Hierarchical Risk Models
The random number generator tends to produce values towards the middle of the distribution curve. To overcome the effects of this tendency, turn on ‘use correlation to overcome the central limit theorem’ (CLT). To clarify, CLT theorem states when you have large amounts of random numbers combined the following results:
- The random value outputs cluster in the middle
- The range min/max is narrower than reality
To demonstrate we have two schedules: (1) a 1 activity 100-day schedule with probability distribution triangle values 90/100/110d, (2) a 10-activity 100-day schedule with series connected activities in Finish-to-Start (FS) relationships and probability distribution triangle values for each activity 9/10/11d.
We ran the 1-activity schedule for Uncertainty Only (No Risk Events). Then we ran the 10-activity schedule for Uncertainty Only (No Risk Events) with no CLT correlation, 80% CLT correlation, 98% CLT correlation, and 100% CLT correlation. Results appear as follows in Figure 14.
As displayed in Figure 14, the 10-activity 100-day schedule extreme values are less, i.e. the max/min are narrower than the 1-activity 100-day schedule. The 10-activity schedule did not come close to matching the 1-activity schedule until the 10-activity schedule CLT correlation coefficient was above 90%. When the 10-activity schedule CLT correlation coefficient was 100% the two schedules matched their uncertainty only results.

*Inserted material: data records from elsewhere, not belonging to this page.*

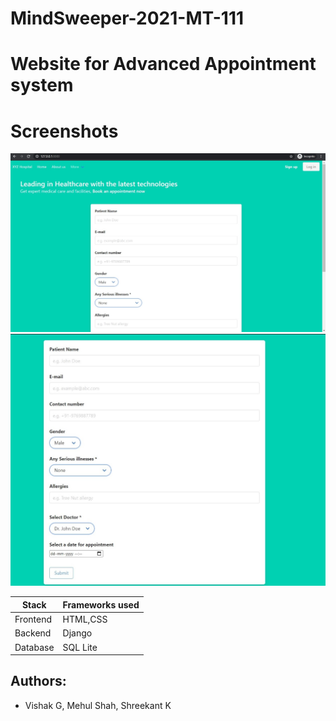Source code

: # MindSweeper-2021-MT-111
# Website for Advanced Appointment system

# Screenshots

![Home page](./images/s1.jpg?raw=true "Title")
![Form](./images/s2.jpg?raw=true "Title")



| Stack         | Frameworks used|
| ------------- | -------------  |
| Frontend      | HTML,CSS       |
| Backend       | Django         |
| Database      |  SQL Lite      |

## Authors:
* Vishak G, Mehul Shah, Shreekant K
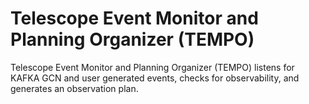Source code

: # Telescope Event Monitor and Planning Organizer (TEMPO)
Telescope Event Monitor and Planning Organizer (TEMPO) listens for KAFKA GCN and user generated events, checks for observability, and generates an observation plan.
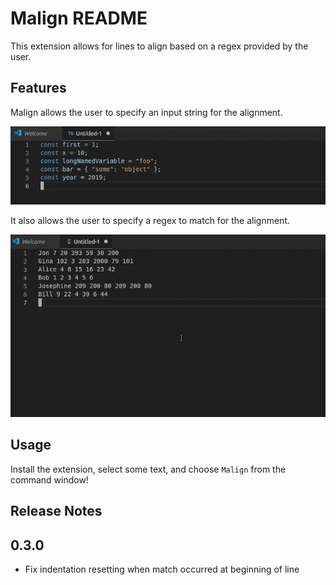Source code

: # Malign README

This extension allows for lines to align based on a regex provided by the user.

## Features

Malign allows the user to specify an input string for the alignment.

![image](images/malign_simple.gif)

It also allows the user to specify a regex to match for the alignment.

![image](images/malign_regex.gif)

## Usage

Install the extension, select some text, and choose `Malign` from the command window!

## Release Notes

## 0.3.0

- Fix indentation resetting when match occurred at beginning of line
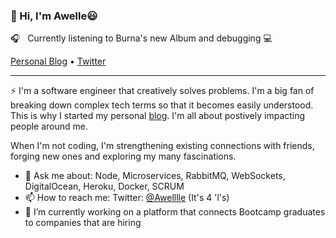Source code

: ### 👋 Hi,  I'm Awelle😃
🎧 &nbsp; Currently listening to Burna's new Album and debugging&nbsp;💻

<p>
  <a href="https://uncomplex.io">Personal Blog</a> •
  <a href="https://twitter.com/awelllle">Twitter</a>
</p>

---

⚡ I'm a software engineer that creatively solves problems. I'm a big fan of breaking down complex tech terms so that it becomes easily understood. This is why I started my personal [blog](https://uncomplex.io). I'm all about postively impacting people around me.

When I'm not coding, I'm strengthening existing connections with friends, forging new ones and exploring my many fascinations.



 - 💬  Ask me about: Node, Microservices, RabbitMQ, WebSockets, DigitalOcean, Heroku, Docker, SCRUM
 - 📫  How to reach me: Twitter: [@Awelllle](https://twitter.com/awelllle) (It's 4 'l's)
 - 🔭 I’m currently working on a platform that connects Bootcamp graduates to companies that are hiring
 
 
 
 
<!--
**awelllle/awelllle** is a ✨ _special_ ✨ repository because its `README.md` (this file) appears on your GitHub profile.

Here are some ideas to get you started:

- 🔭 I’m currently working on ...
- 🌱 I’m currently learning ...
- 👯 I’m looking to collaborate on ...
- 🤔 I’m looking for help with ...
- 💬 Ask me about ...
- 📫 How to reach me: ...
- 😄 Pronouns: ...
- ⚡ Fun fact: ...
-->
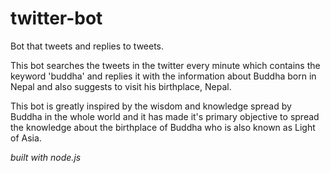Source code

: # twitter-bot
Bot that tweets and replies to tweets.

This bot searches the tweets in the twitter every minute which contains the keyword 'buddha' and replies it with the information about Buddha born in Nepal and also suggests to visit his birthplace, Nepal.

This bot is greatly inspired by the wisdom and knowledge spread by Buddha in the whole world and it has made it's primary objective to spread the knowledge about the birthplace of Buddha who is also known as Light of Asia.

*built with node.js*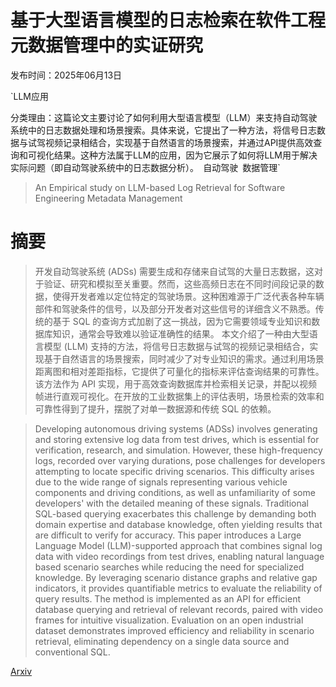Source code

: # 基于大型语言模型的日志检索在软件工程元数据管理中的实证研究

发布时间：2025年06月13日

`LLM应用

分类理由：这篇论文主要讨论了如何利用大型语言模型（LLM）来支持自动驾驶系统中的日志数据处理和场景搜索。具体来说，它提出了一种方法，将信号日志数据与试驾视频记录相结合，实现基于自然语言的场景搜索，并通过API提供高效查询和可视化结果。这种方法属于LLM的应用，因为它展示了如何将LLM用于解决实际问题（即自动驾驶系统中的日志数据分析）。` `自动驾驶` `数据管理`

> An Empirical study on LLM-based Log Retrieval for Software Engineering Metadata Management

# 摘要

> 开发自动驾驶系统 (ADSs) 需要生成和存储来自试驾的大量日志数据，这对于验证、研究和模拟至关重要。然而，这些高频日志在不同时间段记录的数据，使得开发者难以定位特定的驾驶场景。这种困难源于广泛代表各种车辆部件和驾驶条件的信号，以及部分开发者对这些信号的详细含义不熟悉。传统的基于 SQL 的查询方式加剧了这一挑战，因为它需要领域专业知识和数据库知识，通常会导致难以验证准确性的结果。
    本文介绍了一种由大型语言模型 (LLM) 支持的方法，将信号日志数据与试驾的视频记录相结合，实现基于自然语言的场景搜索，同时减少了对专业知识的需求。通过利用场景距离图和相对差距指标，它提供了可量化的指标来评估查询结果的可靠性。该方法作为 API 实现，用于高效查询数据库并检索相关记录，并配以视频帧进行直观可视化。在开放的工业数据集上的评估表明，场景检索的效率和可靠性得到了提升，摆脱了对单一数据源和传统 SQL 的依赖。

> Developing autonomous driving systems (ADSs) involves generating and storing extensive log data from test drives, which is essential for verification, research, and simulation. However, these high-frequency logs, recorded over varying durations, pose challenges for developers attempting to locate specific driving scenarios. This difficulty arises due to the wide range of signals representing various vehicle components and driving conditions, as well as unfamiliarity of some developers' with the detailed meaning of these signals. Traditional SQL-based querying exacerbates this challenge by demanding both domain expertise and database knowledge, often yielding results that are difficult to verify for accuracy.
  This paper introduces a Large Language Model (LLM)-supported approach that combines signal log data with video recordings from test drives, enabling natural language based scenario searches while reducing the need for specialized knowledge. By leveraging scenario distance graphs and relative gap indicators, it provides quantifiable metrics to evaluate the reliability of query results. The method is implemented as an API for efficient database querying and retrieval of relevant records, paired with video frames for intuitive visualization. Evaluation on an open industrial dataset demonstrates improved efficiency and reliability in scenario retrieval, eliminating dependency on a single data source and conventional SQL.

[Arxiv](https://arxiv.org/abs/2506.11659)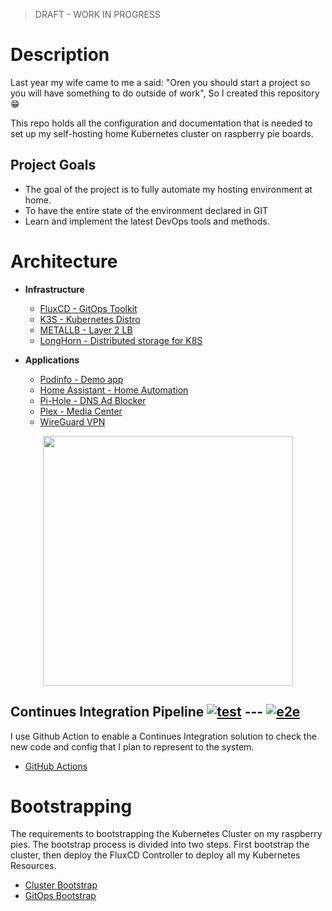 > DRAFT - WORK IN PROGRESS
# Description
Last year my wife came to me a said: "Oren you should start a project so you will have something to do outside of work", So I created this repository :grin:

This repo holds all the configuration and documentation that is needed to set up my self-hosting home Kubernetes cluster on raspberry pie boards.

## Project Goals

- The goal of the project is to fully automate my hosting environment at home. 
- To have the entire state of the environment declared in GIT
- Learn and implement the latest DevOps tools and methods.

# Architecture

- **Infrastructure**
  - [FluxCD - GitOps Toolkit](https://fluxcd.io/)
  - [K3S - Kubernetes Distro](https://k3s.io/)
  - [METALLB - Layer 2 LB](https://metallb.universe.tf/)
  - [LongHorn - Distributed storage for K8S](https://rancher.com/products/longhorn/)

- **Applications**
  - [Podinfo - Demo app](https://github.com/stefanprodan/podinfo)
  - [Home Assistant - Home Automation](https://www.home-assistant.io/)
  - [Pi-Hole - DNS Ad Blocker](https://pi-hole.net/)
  - [Plex - Media Center](https://www.plex.tv/)
  - [WireGuard VPN](https://www.wireguard.com/)
<p align="center">
<td align="left"><img src="/docs/HomeLab.png" width="400" /></td>
</p>

## Continues Integration Pipeline [![test](https://github.com/orenzp/gitops/actions/workflows/test.yaml/badge.svg)](https://github.com/orenzp/gitops/actions/workflows/test.yaml) --- [![e2e](https://github.com/orenzp/gitops/actions/workflows/e2e.yaml/badge.svg)](https://github.com/orenzp/gitops/actions/workflows/e2e.yaml)
I use Github Action to enable a Continues Integration solution to check the new code and config that I plan to represent to the system.

  - [GitHub Actions](https://github.com/features/actions) 

# Bootstrapping
The requirements to bootstrapping the Kubernetes Cluster on my raspberry pies. The bootstrap process is divided into two steps. First bootstrap the cluster, then deploy the FluxCD Controller to deploy all my Kubernetes Resources.

- [Cluster Bootstrap](docs/cluster_bootstrap.md)
- [GitOps Bootstrap](docs/gitops_bootstrap.md)
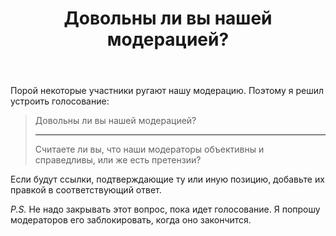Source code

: ﻿---
title: "Довольны ли вы нашей модерацией?"
se.owner.user_id: 337540
se.owner.display_name: "Victor VosMottor"
se.owner.link: "https://ru.meta.stackoverflow.com/users/337540/victor-vosmottor"
se.link: "https://ru.meta.stackoverflow.com/questions/10333/%d0%94%d0%be%d0%b2%d0%be%d0%bb%d1%8c%d0%bd%d1%8b-%d0%bb%d0%b8-%d0%b2%d1%8b-%d0%bd%d0%b0%d1%88%d0%b5%d0%b9-%d0%bc%d0%be%d0%b4%d0%b5%d1%80%d0%b0%d1%86%d0%b8%d0%b5%d0%b9"
se.question_id: 10333
se.post_type: question
---
<p>Порой некоторые участники ругают нашу модерацию. Поэтому я решил устроить голосование:</p>

<blockquote>
  <p>Довольны ли вы нашей модерацией?
  <hr>
  Считаете ли вы, что наши модераторы объективны и справедливы, или же есть претензии?</p>
</blockquote>

<p>Если будут ссылки, подтверждающие ту или иную позицию, добавьте их правкой в соответствующий ответ.</p>

<p><em>P.S.</em> Не надо закрывать этот вопрос, пока идет голосование. Я попрошу модераторов его заблокировать, когда оно закончится.</p>
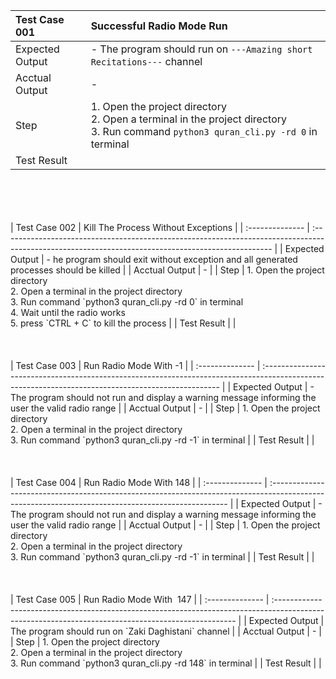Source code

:| Test Case 001   | Successful Radio Mode Run                                                                                                                         |
| :-------------- | :------------------------------------------------------------------------------------------------------------------------------------------------ |
| Expected Output | - The program should run on `---Amazing short Recitations---` channel                                                                             |
| Acctual Output  | -                                                                                                                                                 |
| Step            | 1.  Open the project directory<br />2.  Open a terminal in the project directory <br />3.  Run command `python3 quran_cli.py -rd 0` in terminal   |
| Test Result     |                                                                                                                                                   |
<br>
<br>
<br>
<br>
| Test Case 002   | Kill The Process Without Exceptions                                                                                                                |
| :-------------- | :------------------------------------------------------------------------------------------------------------------------------------------------- |
| Expected Output | - he program should exit without exception and all generated processes should be killed                                                            |
| Acctual Output  | -                                                                                                                                                  |
| Step            | 1.  Open the project directory<br />2.  Open a terminal in the project directory <br />3.  Run command `python3 quran_cli.py -rd 0` in terminal<br />4. Wait until the radio works <br />5. press `CTRL + C` to kill the process |
| Test Result     |                                                                                                                                                    |
<br>
<br>
<br>
<br>
| Test Case 003   | Run Radio Mode With -1                                                                                                                             |
| :-------------- | :------------------------------------------------------------------------------------------------------------------------------------------------- |
| Expected Output | - The program should not run and display a warning message informing the user the valid radio range                                                |
| Acctual Output  | -                                                                                                                                                  |
| Step            | 1.  Open the project directory<br />2.  Open a terminal in the project directory <br />3.  Run command `python3 quran_cli.py -rd -1` in terminal   |
| Test Result     |                                                                                                                                                    |
<br>
<br>
<br>
<br>
| Test Case 004   | Run Radio Mode With 148                                                                                                                            |
| :-------------- | :------------------------------------------------------------------------------------------------------------------------------------------------- |
| Expected Output | - The program should not run and display a warning message informing the user the valid radio range                                                |
| Acctual Output  | -                                                                                                                                                  |
| Step            | 1.  Open the project directory<br />2.  Open a terminal in the project directory <br />3.  Run command `python3 quran_cli.py -rd -1` in terminal   |
| Test Result     |                                                                                                                                                    |
<br>
<br>
<br>
<br>
| Test Case 005   | Run Radio Mode With  147                                                                                                                            |
| :-------------- | :-------------------------------------------------------------------------------------------------------------------------------------------------- |
| Expected Output | The program should run on `Zaki Daghistani` channel                                                                                                 |
| Acctual Output  | -                                                                                                                                                   |
| Step            | 1.  Open the project directory<br />2.  Open a terminal in the project directory <br />3.  Run command `python3 quran_cli.py -rd 148` in terminal   |
| Test Result     |                                                                                                                                                     |


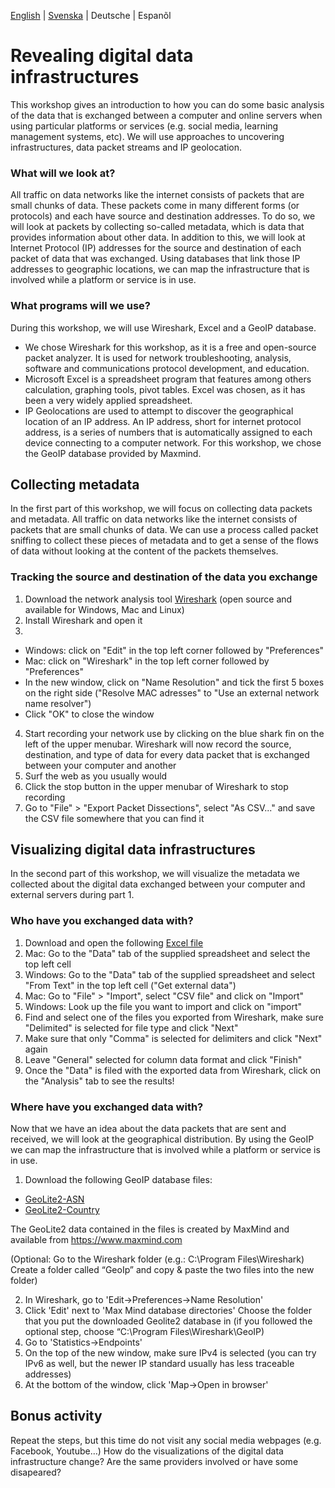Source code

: [English](/README.md) | [Svenska](/sv.md) | Deutsche | Espanõl

# Revealing digital data infrastructures
This workshop gives an introduction to how you can do some basic analysis of the data that is exchanged between a computer and online servers when using particular platforms or services (e.g. social media, learning management systems, etc). We will use approaches to uncovering infrastructures, data packet streams and IP geolocation.

### What will we look at?
All traffic on data networks like the internet consists of packets that are small chunks of data. These packets come in many different forms (or protocols) and each have source and destination addresses. To do so, we will look at packets by collecting so-called metadata, which is data that provides information about other data.
In addition to this, we will look at Internet Protocol (IP) addresses for the source and destination of each packet of data that was exchanged. Using databases that link those IP addresses to geographic locations, we can map the infrastructure that is involved while a platform or service is in use.

### What programs will we use?
During this workshop, we will use Wireshark, Excel and a GeoIP database. 
- We chose Wireshark for this workshop, as it is a free and open-source packet analyzer. It is used for network troubleshooting, analysis, software and communications protocol development, and education.
- Microsoft Excel is a spreadsheet program that features among others calculation, graphing tools, pivot tables. Excel was chosen, as it has been a very widely applied spreadsheet. 
- IP Geolocations are used to attempt to discover the geographical location of an IP address. An IP address, short for internet protocol address, is a series of numbers that is automatically assigned to each device connecting to a computer network. For this workshop, we chose the GeoIP database provided by Maxmind.

## Collecting metadata
In the first part of this workshop, we will focus on collecting data packets and metadata. 
All traffic on data networks like the internet consists of packets that are small chunks of data. We can use a process called packet sniffing to collect these pieces of metadata and to get a sense of the flows of data without looking at the content of the packets themselves.

### Tracking the source and destination of the data you exchange
1. Download the network analysis tool [Wireshark](https://www.wireshark.org) (open source and available for Windows, Mac and Linux)
2. Install Wireshark and open it
3.
- Windows: click on "Edit" in the top left corner followed by "Preferences"
- Mac: click on "Wireshark" in the top left corner followed by "Preferences"
- In the new window, click on "Name Resolution" and tick the first 5 boxes on the right side ("Resolve MAC adresses" to "Use an external network name resolver")
- Click "OK" to close the window

4. Start recording your network use by clicking on the blue shark fin on the left of the upper menubar. Wireshark will now record the source, destination, and type of data for every data packet that is exchanged between your computer and another
5. Surf the web as you usually would
6. Click the stop button in the upper menubar of Wireshark to stop recording
7. Go to "File" > "Export Packet Dissections", select "As CSV..." and save the CSV file somewhere that you can find it

## Visualizing digital data infrastructures
In the second part of this workshop, we will visualize the metadata we collected about the digital data exchanged between your computer and external servers during part 1.

### Who have you exchanged data with?
1. Download and open the following <a href="/revealing_digital_infrastructure201103.xlsx" download="download">Excel file</a>
2. Mac: Go to the "Data" tab of the supplied spreadsheet and select the top left cell
2. Windows: Go to the "Data" tab of the supplied spreadsheet and select "From Text" in the top left cell ("Get external data") 
3. Mac: Go to "File"  > "Import", select "CSV file" and click on "Import"
3. Windows: Look up the file you want to import and click on "import"
4. Find and select one of the files you exported from Wireshark, make sure "Delimited" is selected for file type and click "Next"
5. Make sure that only "Comma" is selected for delimiters and click "Next" again
6. Leave "General" selected for column data format and click "Finish"
7. Once the "Data" is filed with the exported data from Wireshark, click on the "Analysis" tab to see the results!

### Where have you exchanged data with?
Now that we have an idea about the data packets that are sent and received, we will look at the geographical distribution. By using the GeoIP we can map the infrastructure that is involved while a platform or service is in use.

1.	Download the following GeoIP database files: 
-  <a href="/GeoLite2-ASN.mmdb" download="download">GeoLite2-ASN</a>
-  <a href="/GeoLite2-Country.mmdb" download="download">GeoLite2-Country</a>

The GeoLite2 data contained in the files is created by MaxMind and available from <a href="https://www.maxmind.com">https://www.maxmind.com</a>

(Optional: Go to the Wireshark folder (e.g.: C:\Program Files\Wireshark) Create a folder called “GeoIp” and copy & paste the two files into the new folder) 

2.	In Wireshark, go to 'Edit→Preferences→Name Resolution'  
3.	Click 'Edit' next to 'Max Mind database directories' Choose the folder that you put the downloaded Geolite2 database in (if you followed the optional step, choose “C:\Program Files\Wireshark\GeoIP) 
4.	Go to 'Statistics→Endpoints'  
5.	On the top of the new window, make sure IPv4 is selected (you can try IPv6 as well, but the newer IP standard usually has less traceable addresses)  
6.	At the bottom of the window, click 'Map→Open in browser'

## Bonus activity
Repeat the steps, but this time do not visit any social media webpages (e.g. Facebook, Youtube…)
How do the visualizations of the digital data infrastructure change? Are the same providers involved or have some disapeared?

Let us demonstrate using the CLT for a cost risk model. In our cost risk model, Figure 15, we go to the CLT column and choose the top-level Work Breakdown Structure (WBS) element to activate CLT for all activities in the schedule.
Figure 16 displays our cost risk model that has the CLT column activated.
Finally, in Figure 17, we check to confirm ‘use correlation to overcome the central limit theorem’ is on and set the correlation coefficient to 100%, as per our study results.
Finally, the cost/schedule integration option is the last setting on our walking tour. The cost/schedule integration risk analysis setting is only active for cost models. When running a cost model with schedule overlay set this option on, Figure 18, to include the impact of schedule delays on cost.
This setting is helpful for labor and equipment costs that tend to increase as the schedule lengthens. Material expenses, however, are not affected by schedule extensions. Material costs are best modeled as separate activities in the schedule and then removed from the cost model’s schedule overlay. In Figure 19, we have an underground pipe schedule, where all the material activities have been excluded from the ‘activity schedule overlay’ column.
Again, the default Deltek Acumen Risk analysis settings may be a good place to start for those that are new to Acumen’s Monte Carlo risk analysis. But understanding the backdrop behind the Acumen Risk analysis settings, provides the scheduler a better understanding and more confidence in the accuracy and relevance of risk analysis results. This is important because the Deltek Acumen Risk results are all about creating confidence levels and ranges into which our schedule is most likely to fall.